◆ **Task objective**: Look through the listing and locate every line containing the word "from"; copy those lines.

◆ **Data for analysis**:
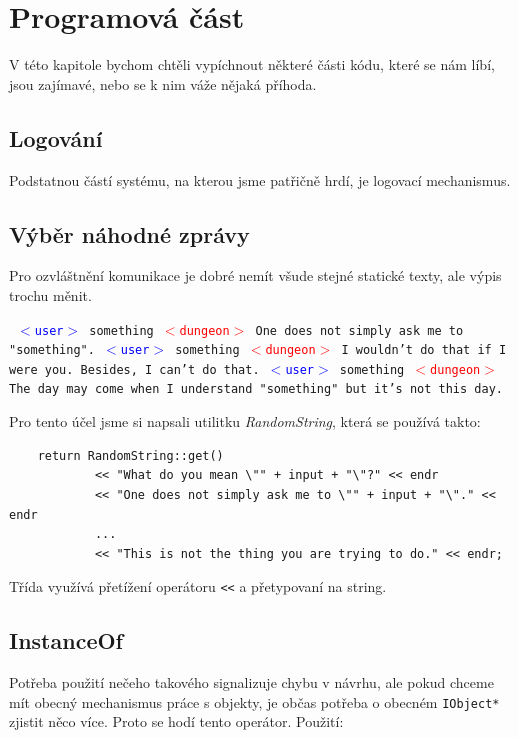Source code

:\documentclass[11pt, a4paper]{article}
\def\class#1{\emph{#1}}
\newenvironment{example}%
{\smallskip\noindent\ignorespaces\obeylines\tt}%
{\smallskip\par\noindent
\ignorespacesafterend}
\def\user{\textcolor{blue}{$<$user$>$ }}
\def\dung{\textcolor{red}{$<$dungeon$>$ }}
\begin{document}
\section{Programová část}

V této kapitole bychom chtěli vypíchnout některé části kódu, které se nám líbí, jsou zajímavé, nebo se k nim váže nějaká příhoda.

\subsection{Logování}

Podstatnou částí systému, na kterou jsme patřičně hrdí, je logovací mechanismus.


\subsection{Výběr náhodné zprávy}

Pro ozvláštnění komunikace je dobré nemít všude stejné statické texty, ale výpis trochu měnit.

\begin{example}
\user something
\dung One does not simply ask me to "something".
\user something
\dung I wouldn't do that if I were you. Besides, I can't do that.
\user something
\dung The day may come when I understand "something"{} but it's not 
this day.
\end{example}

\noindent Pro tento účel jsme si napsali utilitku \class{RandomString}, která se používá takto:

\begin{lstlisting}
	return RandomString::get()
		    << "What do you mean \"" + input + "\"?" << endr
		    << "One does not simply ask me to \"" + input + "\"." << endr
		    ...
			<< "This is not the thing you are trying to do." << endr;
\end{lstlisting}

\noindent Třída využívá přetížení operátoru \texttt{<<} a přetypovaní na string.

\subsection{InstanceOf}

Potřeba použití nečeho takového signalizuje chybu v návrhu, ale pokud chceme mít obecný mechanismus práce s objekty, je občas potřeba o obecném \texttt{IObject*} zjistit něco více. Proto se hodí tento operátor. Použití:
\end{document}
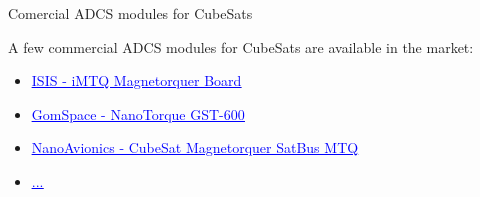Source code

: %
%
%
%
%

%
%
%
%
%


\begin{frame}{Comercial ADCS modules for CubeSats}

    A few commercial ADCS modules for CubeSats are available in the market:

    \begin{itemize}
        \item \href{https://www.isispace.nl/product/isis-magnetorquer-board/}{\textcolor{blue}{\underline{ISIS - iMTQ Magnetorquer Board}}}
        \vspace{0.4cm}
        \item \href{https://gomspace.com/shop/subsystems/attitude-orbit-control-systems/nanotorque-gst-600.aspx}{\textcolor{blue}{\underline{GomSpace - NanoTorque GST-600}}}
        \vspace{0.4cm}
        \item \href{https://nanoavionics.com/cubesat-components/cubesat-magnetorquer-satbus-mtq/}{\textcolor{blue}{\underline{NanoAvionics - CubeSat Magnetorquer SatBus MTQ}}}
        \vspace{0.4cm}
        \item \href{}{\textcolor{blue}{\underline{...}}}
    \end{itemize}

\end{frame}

==

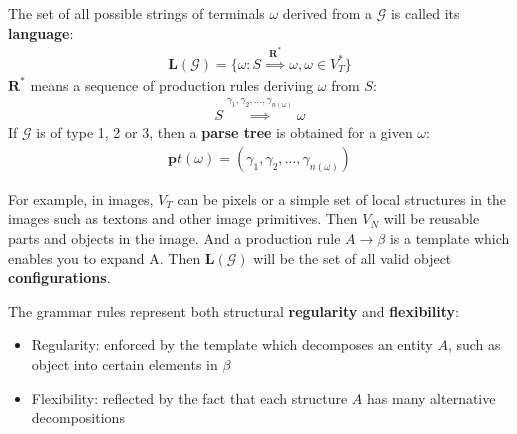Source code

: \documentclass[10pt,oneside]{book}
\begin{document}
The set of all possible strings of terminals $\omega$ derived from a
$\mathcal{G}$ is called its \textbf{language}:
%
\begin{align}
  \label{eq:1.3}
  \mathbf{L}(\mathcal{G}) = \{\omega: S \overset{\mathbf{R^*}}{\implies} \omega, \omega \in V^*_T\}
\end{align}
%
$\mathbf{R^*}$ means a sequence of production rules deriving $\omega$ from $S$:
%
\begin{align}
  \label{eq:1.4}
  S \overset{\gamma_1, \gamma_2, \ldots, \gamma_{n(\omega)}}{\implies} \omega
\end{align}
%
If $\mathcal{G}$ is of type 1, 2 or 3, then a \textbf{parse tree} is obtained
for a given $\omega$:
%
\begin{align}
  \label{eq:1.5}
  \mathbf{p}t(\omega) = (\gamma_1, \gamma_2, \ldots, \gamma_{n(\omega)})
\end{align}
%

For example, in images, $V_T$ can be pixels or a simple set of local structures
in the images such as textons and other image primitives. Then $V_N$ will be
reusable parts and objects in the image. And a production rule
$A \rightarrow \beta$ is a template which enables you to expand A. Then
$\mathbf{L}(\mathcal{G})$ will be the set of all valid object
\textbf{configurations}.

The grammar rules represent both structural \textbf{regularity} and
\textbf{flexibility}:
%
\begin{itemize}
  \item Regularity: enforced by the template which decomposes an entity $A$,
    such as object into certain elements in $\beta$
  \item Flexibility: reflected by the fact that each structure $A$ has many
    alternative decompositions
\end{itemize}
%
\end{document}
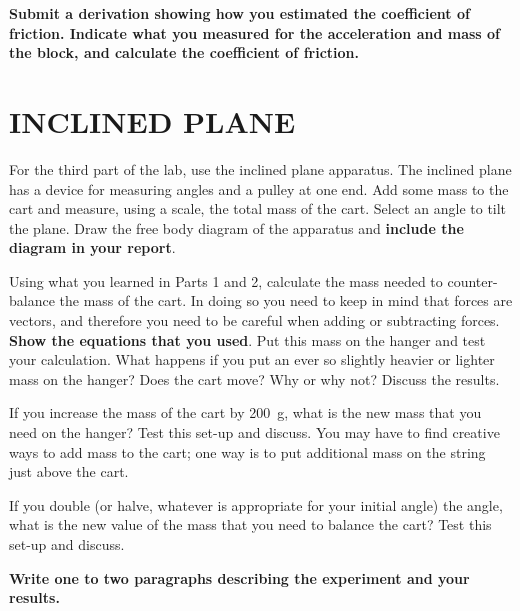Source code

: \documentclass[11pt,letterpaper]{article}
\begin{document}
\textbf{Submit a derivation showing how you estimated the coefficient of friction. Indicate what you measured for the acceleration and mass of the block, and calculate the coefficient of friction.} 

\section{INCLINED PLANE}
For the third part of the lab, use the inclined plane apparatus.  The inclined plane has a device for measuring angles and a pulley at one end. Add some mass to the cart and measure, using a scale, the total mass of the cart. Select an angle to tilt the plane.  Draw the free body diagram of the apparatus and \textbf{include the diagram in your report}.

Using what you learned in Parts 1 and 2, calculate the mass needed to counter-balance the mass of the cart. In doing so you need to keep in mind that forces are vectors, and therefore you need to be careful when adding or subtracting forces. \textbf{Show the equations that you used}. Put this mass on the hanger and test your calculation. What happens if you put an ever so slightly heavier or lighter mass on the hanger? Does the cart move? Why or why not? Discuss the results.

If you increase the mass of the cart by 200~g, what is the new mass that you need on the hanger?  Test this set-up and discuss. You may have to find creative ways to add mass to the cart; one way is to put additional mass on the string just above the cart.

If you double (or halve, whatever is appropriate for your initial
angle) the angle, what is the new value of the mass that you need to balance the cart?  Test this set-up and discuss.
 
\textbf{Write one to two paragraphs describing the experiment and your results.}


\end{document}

--

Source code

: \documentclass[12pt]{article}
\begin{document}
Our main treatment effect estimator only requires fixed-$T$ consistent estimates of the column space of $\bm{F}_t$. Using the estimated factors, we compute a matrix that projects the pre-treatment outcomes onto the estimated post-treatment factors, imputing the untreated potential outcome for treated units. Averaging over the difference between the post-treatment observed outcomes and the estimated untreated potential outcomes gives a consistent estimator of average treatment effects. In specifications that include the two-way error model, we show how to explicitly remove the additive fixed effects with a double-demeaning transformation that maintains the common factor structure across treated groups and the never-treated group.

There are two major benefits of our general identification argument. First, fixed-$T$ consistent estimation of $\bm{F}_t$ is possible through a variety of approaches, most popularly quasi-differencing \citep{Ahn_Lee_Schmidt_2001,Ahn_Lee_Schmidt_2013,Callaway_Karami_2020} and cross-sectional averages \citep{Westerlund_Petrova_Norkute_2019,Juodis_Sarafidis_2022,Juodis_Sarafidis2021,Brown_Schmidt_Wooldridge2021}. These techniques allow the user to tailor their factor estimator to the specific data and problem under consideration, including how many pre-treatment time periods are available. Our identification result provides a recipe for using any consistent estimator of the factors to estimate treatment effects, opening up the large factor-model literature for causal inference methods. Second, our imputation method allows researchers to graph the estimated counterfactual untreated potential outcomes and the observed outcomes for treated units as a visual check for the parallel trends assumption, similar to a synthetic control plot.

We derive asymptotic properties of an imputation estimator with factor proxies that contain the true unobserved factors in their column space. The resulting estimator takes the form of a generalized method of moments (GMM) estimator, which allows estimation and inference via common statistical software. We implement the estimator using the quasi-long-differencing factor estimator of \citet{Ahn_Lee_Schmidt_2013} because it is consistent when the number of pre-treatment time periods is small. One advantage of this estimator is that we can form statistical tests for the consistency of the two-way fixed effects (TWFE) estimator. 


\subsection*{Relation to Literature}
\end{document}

◆ **Reply**:
The set of all possible strings of terminals $\omega$ derived from a
$\mathbf{R^*}$ means a sequence of production rules deriving $\omega$ from $S$:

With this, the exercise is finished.